Now I put "seemingly" above in quotation marks since, as Saunders Mac Lane noted, "The notion of Kan extensions subsumes all the other fundamental concepts of category theory." And indeed, we learn that

  • (co)limits (and their universal properties) are really Kan extensions
  • every adjunction is really a Kan extension
  • the colimit formula of a pointwise Kan extension involves the category of elements $\int F$ of the functor, say $F$, that you're extending. But $\int F$ is precisely the category that informs us of whether or not $F$ is representable*
  • Yoneda's Lemma is a consequence of the fact that every functor is its own right Kan extension along the identity

In light of this, I'm prompted to ask: What is the significance of having a formalism in which there are a myriad of equivalent ways of saying the same thing?

In other words, what does being able to describe the same ideas in different, yet equivalent, ways tell you about your theory? Does it simply mean you've done a good job? (So, pat yourself on the back!) Or does it mean you're being redundant and should do away with some of your definitions? Or does it mean that something inherently deep/significant is going on?

Any thoughts would be appreciated!

$^*$ $F$ is representable precisely when $\int F$ has an initial (or terminal, depending on the variance of $F$) object.

1

There are 1 best solutions below

0
On BEST ANSWER

Being able to describe the same object in different ways is one of the key ideas in maths. The reason for that is that each different characterization can be useful for different things.

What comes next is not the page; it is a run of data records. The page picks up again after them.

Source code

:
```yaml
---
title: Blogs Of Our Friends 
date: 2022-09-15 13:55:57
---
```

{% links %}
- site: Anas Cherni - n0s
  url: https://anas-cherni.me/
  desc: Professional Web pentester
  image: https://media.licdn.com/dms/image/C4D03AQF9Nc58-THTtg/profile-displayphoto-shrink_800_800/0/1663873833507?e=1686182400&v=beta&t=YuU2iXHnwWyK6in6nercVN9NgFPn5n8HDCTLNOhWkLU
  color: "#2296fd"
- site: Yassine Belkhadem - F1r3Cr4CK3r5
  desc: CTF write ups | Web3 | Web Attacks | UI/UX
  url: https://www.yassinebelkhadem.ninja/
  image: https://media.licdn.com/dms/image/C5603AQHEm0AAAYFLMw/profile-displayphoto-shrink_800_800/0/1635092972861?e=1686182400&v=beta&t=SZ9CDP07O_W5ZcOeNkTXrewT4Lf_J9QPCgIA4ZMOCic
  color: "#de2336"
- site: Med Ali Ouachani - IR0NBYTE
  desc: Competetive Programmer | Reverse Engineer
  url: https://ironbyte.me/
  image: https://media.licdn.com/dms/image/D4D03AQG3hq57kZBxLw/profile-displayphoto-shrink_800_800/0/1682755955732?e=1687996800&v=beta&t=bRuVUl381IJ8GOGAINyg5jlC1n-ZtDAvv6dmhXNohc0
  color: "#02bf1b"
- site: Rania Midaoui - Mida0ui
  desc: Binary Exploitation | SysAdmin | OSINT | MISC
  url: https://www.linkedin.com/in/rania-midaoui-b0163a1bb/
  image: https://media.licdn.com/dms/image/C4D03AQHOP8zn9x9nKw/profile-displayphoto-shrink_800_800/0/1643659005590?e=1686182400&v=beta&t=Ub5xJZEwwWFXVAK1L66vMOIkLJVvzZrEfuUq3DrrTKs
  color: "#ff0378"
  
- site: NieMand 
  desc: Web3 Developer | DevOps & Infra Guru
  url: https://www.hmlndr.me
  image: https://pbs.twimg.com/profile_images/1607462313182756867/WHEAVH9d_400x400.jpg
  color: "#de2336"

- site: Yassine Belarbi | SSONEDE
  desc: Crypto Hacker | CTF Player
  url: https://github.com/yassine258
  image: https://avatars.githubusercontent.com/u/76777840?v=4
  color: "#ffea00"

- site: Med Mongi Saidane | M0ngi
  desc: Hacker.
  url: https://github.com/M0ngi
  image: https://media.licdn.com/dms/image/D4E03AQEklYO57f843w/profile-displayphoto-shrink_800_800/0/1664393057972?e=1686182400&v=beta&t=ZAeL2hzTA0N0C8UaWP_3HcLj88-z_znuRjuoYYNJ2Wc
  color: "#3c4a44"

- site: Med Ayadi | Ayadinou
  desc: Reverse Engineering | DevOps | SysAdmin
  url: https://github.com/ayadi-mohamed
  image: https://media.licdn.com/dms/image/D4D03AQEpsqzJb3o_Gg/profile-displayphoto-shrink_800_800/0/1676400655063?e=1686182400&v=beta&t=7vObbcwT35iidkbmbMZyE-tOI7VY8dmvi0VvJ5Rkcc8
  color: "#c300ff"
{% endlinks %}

For instance it is usually easier to prove that a given functor has an adjoint using the universal property.

On the other hand using the characterization of adjoints as representable functors allows to use yoneda stuff to prove properties about adjoints in an easy way: for instance it is incredibly easy to prove that adjoints to a given functor are naturally isomorphic using the language of representable functors.

Adjoint functors via zig-zag identities are the key to understand the concept of adjoints 1-cell in every 2-category and it is also useful for working with monads.

These are just few examples to show how much it is important having different characterizations of the same concept, I hope they give you the idea.